INFORMATION SUPPLIED Block Start

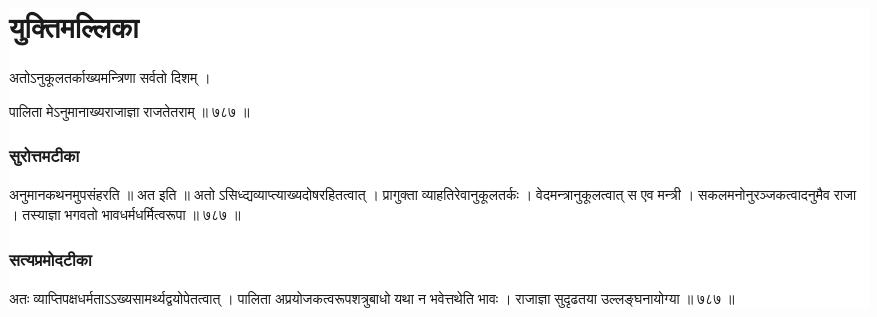 # **युक्तिमल्लिका**

अतोऽनुकूलतर्काख्यमन्त्रिणा सर्वतो दिशम् ।

पालिता मेऽनुमानाख्यराजाज्ञा राजतेतराम् ॥ ७८७ ॥

### **सुरोत्तमटीका**

अनुमानकथनमुपसंहरति ॥ अत इति ॥ अतो ऽसिध्द्यव्याप्त्याख्यदोषरहितत्वात् । प्रागुक्ता व्याहतिरेवानुकूलतर्कः । वेदमन्त्रानुकूलत्वात् स एव मन्त्री । सकलमनोनुरञ्जकत्वादनुमैव राजा । तस्याज्ञा भगवतो भावधर्मधर्मित्वरूपा ॥ ७८७ ॥

### **सत्यप्रमोदटीका**

अतः व्याप्तिपक्षधर्मताऽऽख्यसामर्थ्यद्वयोपेतत्वात् । पालिता अप्रयोजकत्वरूपशत्रुबाधो यथा न भवेत्तथेति भावः । राजाज्ञा सुदृढतया उल्लङ्घनायोग्या ॥ ७८७ ॥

INFORMATION SUPPLIED Block End

**BRIEF:** Restate the material word for word, minus pictures.

**WRITTEN SOLUTION:**
 # **युक्तिमल्लिका**

अतोऽनुकूलतर्काख्यमन्त्रिणा सर्वतो दिशम् ।

पालिता मेऽनुमानाख्यराजाज्ञा राजतेतराम् ॥ ७८७ ॥

### **सुरोत्तमटीका**

अनुमानकथनमुपसंहरति ॥ अत इति ॥ अतो ऽसिध्द्यव्याप्त्याख्यदोषरहितत्वात् । प्रागुक्ता व्याहतिरेवानुकूलतर्कः । वेदमन्त्रानुकूलत्वात् स एव मन्त्री । सकलमनोनुरञ्जकत्वादनुमैव राजा । तस्याज्ञा भगवतो भावधर्मधर्मित्वरूपा ॥ ७८७ ॥

### **सत्यप्रमोदटीका**

अतः व्याप्तिपक्षधर्मताऽऽख्यसामर्थ्यद्वयोपेतत्वात् । पालिता अप्रयोजकत्वरूपशत्रुबाधो यथा न भवेत्तथेति भावः । राजाज्ञा सुदृढतया उल्लङ्घनायोग्या ॥ ७८७ ॥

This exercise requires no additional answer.